= 1983 World Championships in Athletics – Women's 400 metres hurdles =

1983 IAAF World Championships in Helsinki, Finland

These are the official results of the Women's 400 metres Hurdles event at the 1983 IAAF World Championships in Helsinki, Finland.
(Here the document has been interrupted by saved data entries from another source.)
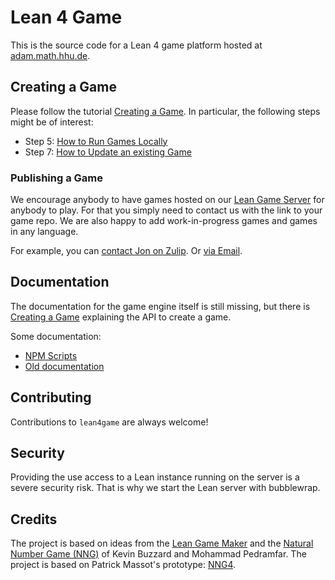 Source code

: # Lean 4 Game

This is the source code for a Lean 4 game platform hosted at [adam.math.hhu.de](https://adam.math.hhu.de).

## Creating a Game

Please follow the tutorial [Creating a Game](doc/create_game.md). In particular, the following steps might be of interest:

* Step 5: [How to Run Games Locally](doc/running_locally.md)
* Step 7: [How to Update an existing Game](doc/update_game.md)

### Publishing a Game

We encourage anybody to have games hosted on our [Lean Game Server](https://adam.math.hhu.de) for anybody to play. For that you simply need to contact us with the link to your game repo. We are also happy to add work-in-progress games and games in any language.

For example, you can [contact Jon on Zulip](https://leanprover.zulipchat.com/#narrow/dm/385895-Jon-Eugster). Or [via Email](https://www.math.hhu.de/en/lehrstuehle-/-personen-/-ansprechpartner/innen/lehrstuehle-des-mathematischen-instituts/lehrstuhl-fuer-algebraische-geometrie/team/jon-eugster).

## Documentation

The documentation for the game engine itself is still missing, but there is [Creating a Game](doc/create_game.md) explaining the API to create a game.

Some documentation:

- [NPM Scripts](doc/npm_scripts.md)
- [Old documentation](doc/DOCUMENTATION.md)

## Contributing

Contributions to `lean4game` are always welcome!

## Security

Providing the use access to a Lean instance running on the server is a severe security risk. That is why we start the Lean server with bubblewrap.

## Credits

The project is based on ideas from the [Lean Game Maker](https://github.com/mpedramfar/Lean-game-maker) and the [Natural Number Game
(NNG)](https://www.ma.imperial.ac.uk/~buzzard/xena/natural_number_game/)
of Kevin Buzzard and Mohammad Pedramfar.
The project is based on Patrick Massot's prototype: [NNG4](https://github.com/PatrickMassot/NNG4).
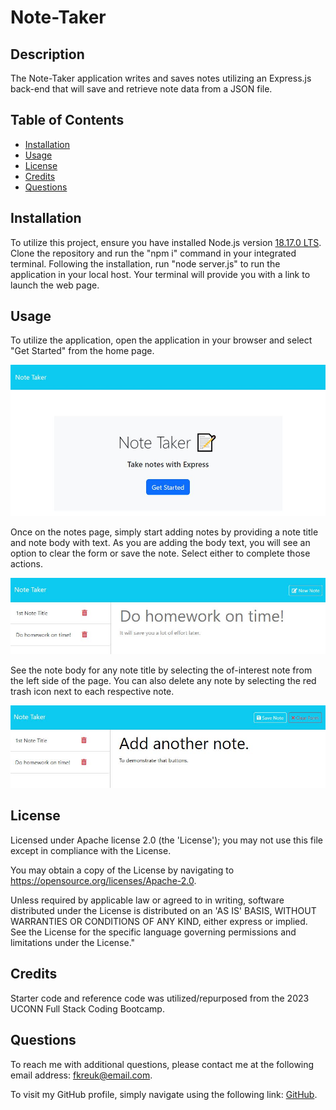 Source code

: # Note-Taker

 ## Description
 
The Note-Taker application writes and saves notes utilizing an Express.js back-end that will save and retrieve note data from a JSON file.
 
 ## Table of Contents
 
 - [Installation](#installation)
 - [Usage](#usage)
 - [License](#license)
 - [Credits](#credits)
 - [Questions](#questions)
 
 ## Installation
 
 To utilize this project, ensure you have installed Node.js version [18.17.0 LTS](nodejs.org/en). Clone the repository and run the "npm i" command in your integrated terminal. Following the installation, run "node server.js" to run the application in your local host. Your terminal will provide you with a link to launch the web page.
 
 ## Usage
 
To utilize the application, open the application in your browser and select "Get Started" from the home page. 

![Home Page](/public/assets/images/Note%20Taker%20Home%20Page.JPG)

Once on the notes page, simply start adding notes by providing a note title and note body with text. As you are adding the body text, you will see an option to clear the form or save the note. Select either to complete those actions. 

![Notes Page](/public/assets/images/Note%20Taker%20Notes%20Page%202.JPG)

See the note body for any note title by selecting the of-interest note from the left side of the page. You can also delete any note by selecting the red trash icon next to each respective note.

![Notes Page](/public/assets/images/Note%20Taker%20Notes%20Page%201.JPG)
 
 ## License
 
 Licensed under Apache license 2.0 (the 'License'); you may not use this file except in compliance with the License. 
 
 You may obtain a copy of the License by navigating to https://opensource.org/licenses/Apache-2.0.
 
 Unless required by applicable law or agreed to in writing, software distributed under the License is distributed on an 'AS IS' BASIS, WITHOUT WARRANTIES OR CONDITIONS OF ANY KIND, either express or implied. See the License for the specific language governing permissions and limitations under the License."
 
 
 ## Credits
 
Starter code and reference code was utilized/repurposed from the 2023 UCONN Full Stack Coding Bootcamp. 
 
  
 ## Questions

 To reach me with additional questions, please contact me at the following email address: fkreuk@email.com.

 To visit my GitHub profile, simply navigate using the following link: [GitHub](https://github.com/f-kreuk). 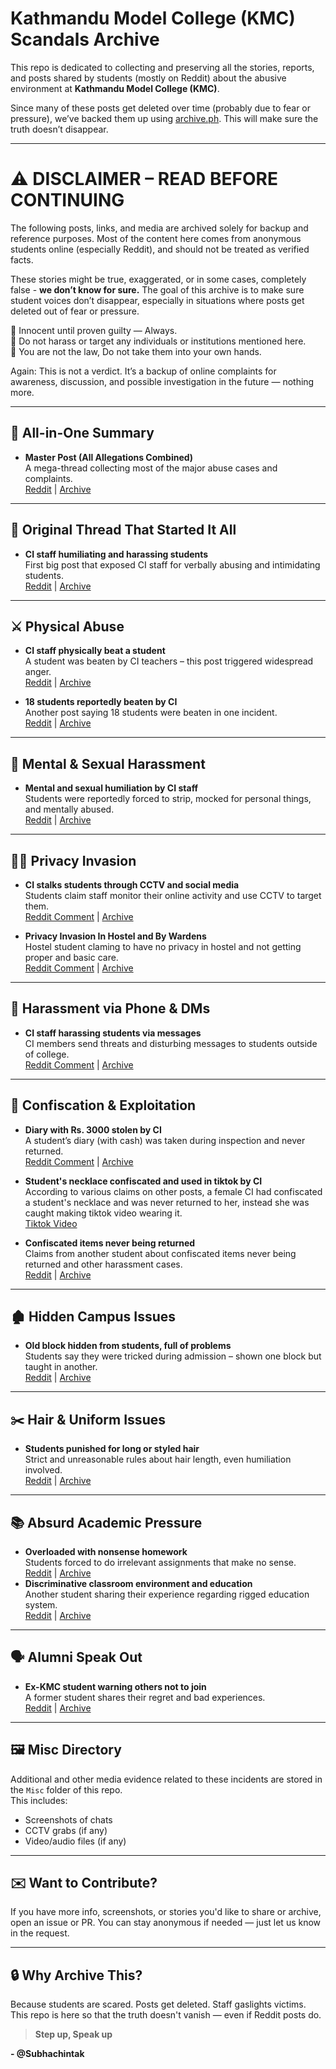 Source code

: # Kathmandu Model College (KMC) Scandals Archive

This repo is dedicated to collecting and preserving all the stories, reports, and posts shared by students (mostly on Reddit) about the abusive environment at **Kathmandu Model College (KMC)**.

Since many of these posts get deleted over time (probably due to fear or pressure), we’ve backed them up using [archive.ph](https://archive.ph). This will make sure the truth doesn’t disappear.

---  

# **⚠️ DISCLAIMER – READ BEFORE CONTINUING**

The following posts, links, and media are archived solely for backup and reference purposes. Most of the content here comes from anonymous students online (especially Reddit), and should not be treated as verified facts.

These stories might be true, exaggerated, or in some cases, completely false - **we don’t know for sure.** The goal of this archive is to make sure student voices don’t disappear, especially in situations where posts get deleted out of fear or pressure.

🔘 Innocent until proven guilty — Always.  
🔘 Do not harass or target any individuals or institutions mentioned here.  
🔘 You are not the law, Do not take them into your own hands.  

Again: This is not a verdict. It’s a backup of online complaints for awareness, discussion, and possible investigation in the future — nothing more.

---  

## 🧾 All-in-One Summary

- **Master Post (All Allegations Combined)**  
  A mega-thread collecting most of the major abuse cases and complaints.  
  [Reddit](https://www.reddit.com/r/NepalPlusTwo/comments/1m78nhi/all_recent_alleged_abuse_in_kathmandu_model/) | [Archive](https://archive.ph/oKi3x)

---

## 🚨 Original Thread That Started It All

- **CI staff humiliating and harassing students**  
  First big post that exposed CI staff for verbally abusing and intimidating students.  
  [Reddit](https://www.reddit.com/r/NepalPlusTwo/comments/1m4jxdc/kathmandu_model_colleges_ci_staff_humiliate_and/) | [Archive](https://archive.ph/i8Ywq)

---

## ⚔️ Physical Abuse

- **CI staff physically beat a student**  
  A student was beaten by CI teachers – this post triggered widespread anger.  
  [Reddit](https://www.reddit.com/r/NepalPlusTwo/comments/1m6hlpg/we_are_so_done_with_kmcs_so_called_toxic/) | [Archive](https://archive.ph/qhmky)

- **18 students reportedly beaten by CI**  
  Another post saying 18 students were beaten in one incident.  
  [Reddit](https://www.reddit.com/r/NepalPlusTwo/comments/1m6h67e/kmc_cis/) | [Archive](https://archive.ph/5omDA)

---

## 🧠 Mental & Sexual Harassment

- **Mental and sexual humiliation by CI staff**  
  Students were reportedly forced to strip, mocked for personal things, and mentally abused.  
  [Reddit](https://www.reddit.com/r/NepalPlusTwo/comments/1m6il7s/kmc_humiliation_to_students/) | [Archive](https://archive.ph/pWRM6)

---

## 🕵️‍♂️ Privacy Invasion

- **CI stalks students through CCTV and social media**  
  Students claim staff monitor their online activity and use CCTV to target them.  
  [Reddit Comment](https://www.reddit.com/r/NepalPlusTwo/comments/1m4jxdc/comment/n4jlwkr/) | [Archive](https://archive.ph/n4YqM)

- **Privacy Invasion In Hostel and By Wardens**  
  Hostel student claming to have no privacy in hostel and not getting proper and basic care.  
  [Reddit Comment](https://www.reddit.com/r/NepalPlusTwo/comments/1m78nhi/comment/n4pnquv/) | [Archive](https://archive.ph/Dl5b2)

---

## 📲 Harassment via Phone & DMs

- **CI staff harassing students via messages**  
  CI members send threats and disturbing messages to students outside of college.  
  [Reddit Comment](https://www.reddit.com/r/NepalPlusTwo/comments/1m4jxdc/kathmandu_model_colleges_ci_staff_humiliate_and/n4hx89m/) | [Archive](https://archive.ph/EVNSB)

---

## 💸 Confiscation & Exploitation

- **Diary with Rs. 3000 stolen by CI**  
  A student’s diary (with cash) was taken during inspection and never returned.  
  [Reddit Comment](https://reddit.com/r/NepalPlusTwo/comments/1m4jxdc/kathmandu_model_colleges_ci_staff_humiliate_and/n4hl5vp/) | [Archive](https://archive.ph/uSRHs)

- **Student's necklace confiscated and used in tiktok by CI**  
  According to various claims on other posts, a female CI had confiscated a student's necklace and was never returned to her, instead she was caught making tiktok video wearing it.  
  [Tiktok Video](https://github.com/Subhachintak/KMCScandals/blob/main/Misc/VID_20250723_081654_474.mp4)  

- **Confiscated items never being returned**  
  Claims from another student about confiscated items never being returned and other harassment cases.  
  [Reddit](https://www.reddit.com/r/NepalPlusTwo/comments/1m7hi07/bullies_in_uniform/) | [Archive](https://archive.ph/yJSJq)
---

## 🏚️ Hidden Campus Issues

- **Old block hidden from students, full of problems**  
  Students say they were tricked during admission – shown one block but taught in another.  
  [Reddit](https://www.reddit.com/r/NepalPlusTwo/comments/1m6glze/kmc_is_scamming_12th_students/) | [Archive](https://archive.ph/McjWv)

---

## ✂️ Hair & Uniform Issues

- **Students punished for long or styled hair**  
  Strict and unreasonable rules about hair length, even humiliation involved.  
  [Reddit](https://www.reddit.com/r/NepalPlusTwo/comments/1m6hc28/kmc_hair_problem/) | [Archive](https://archive.ph/cdkhE)

---

## 📚 Absurd Academic Pressure

- **Overloaded with nonsense homework**  
  Students forced to do irrelevant assignments that make no sense.  
  [Reddit](https://www.reddit.com/r/NepalPlusTwo/comments/1m6jhh3/absurd_homework/) | [Archive](https://archive.ph/Gj1N8)
- **Discriminative classroom environment and education**  
  Another student sharing their experience regarding rigged education system.  
  [Reddit](https://www.reddit.com/r/NepalPlusTwo/comments/1m78nhi/comment/n4qgmhv/) | [Archive](https://archive.ph/rZwoW)
---

## 🗣️ Alumni Speak Out

- **Ex-KMC student warning others not to join**  
  A former student shares their regret and bad experiences.  
  [Reddit](https://www.reddit.com/r/NepalPlusTwo/comments/1m70b5s/im_an_exkmc_student_and_im_begging_you_dont_come/) | [Archive](https://archive.ph/vyU9K)

---

## 🖼️ Misc Directory

Additional and other media evidence related to these incidents are stored in the `Misc` folder of this repo.  
This includes:
- Screenshots of chats
- CCTV grabs (if any)
- Video/audio files (if any)

---

## ✉️ Want to Contribute?

If you have more info, screenshots, or stories you'd like to share or archive, open an issue or PR. You can stay anonymous if needed — just let us know in the request.

---

## 🔒 Why Archive This?

Because students are scared. Posts get deleted. Staff gaslights victims. This repo is here so that the truth doesn't vanish — even if Reddit posts do.

> **Step up, Speak up**


**- @Subhachintak**
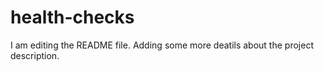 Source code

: # health-checks
I am editing the README file.
Adding some more deatils about the project description.


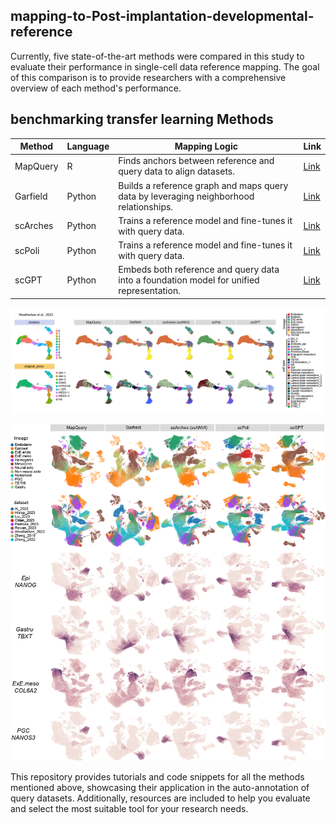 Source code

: ## mapping-to-Post-implantation-developmental-reference

Currently, five state-of-the-art methods were compared in this study to evaluate their performance in single-cell data reference mapping. 
The goal of this comparison is to provide researchers with a comprehensive overview of each method's performance.

## benchmarking transfer learning Methods

| Method    | Language | Mapping Logic                                                                                     | Link                                                                                                   |
|-----------|----------|---------------------------------------------------------------------------------------------------|--------------------------------------------------------------------------------------------------------|
| MapQuery  | R        | Finds anchors between reference and query data to align datasets.                                | [Link](https://satijalab.org/seurat/articles/integration_mapping)                                     |
| Garfield  | Python   | Builds a reference graph and maps query data by leveraging neighborhood relationships.           | [Link](https://garfield-bio.readthedocs.io/en/latest/?badge=latest)                                   |
| scArches  | Python   | Trains a reference model and fine-tunes it with query data.                                      | [Link](https://docs.scarches.org/en/latest/scanvi_surgery_pipeline.html)                              |
| scPoli    | Python   | Trains a reference model and fine-tunes it with query data.                                      | [Link](https://docs.scarches.org/en/latest/scpoli_surgery_pipeline.html)                              |
| scGPT     | Python   | Embeds both reference and query data into a foundation model for unified representation.          | [Link](https://github.com/bowang-lab/scGPT/blob/main/tutorials/Tutorial_Reference_Mapping.ipynb)      |

![overview](1.portal_images/transfer_learning-01.jpg)

![overview](1.portal_images/embryo_model_integration.jpg)


This repository provides tutorials and code snippets for all the methods mentioned above, showcasing their application in the auto-annotation of query datasets. Additionally, resources are included to help you evaluate and select the most suitable tool for your research needs.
There were a total number of 31 participating athletes, with four qualifying heats, two semi-finals and the final held on Wednesday 1983-08-10.

==Medalists==

| Gold | URS Yekaterina Fesenko Soviet Union (URS) |
| Silver | URS Ana Ambrazienė Soviet Union (URS) |
| Bronze | GDR Ellen Fiedler East Germany (GDR) |

==Records==
Existing records at the start of the event.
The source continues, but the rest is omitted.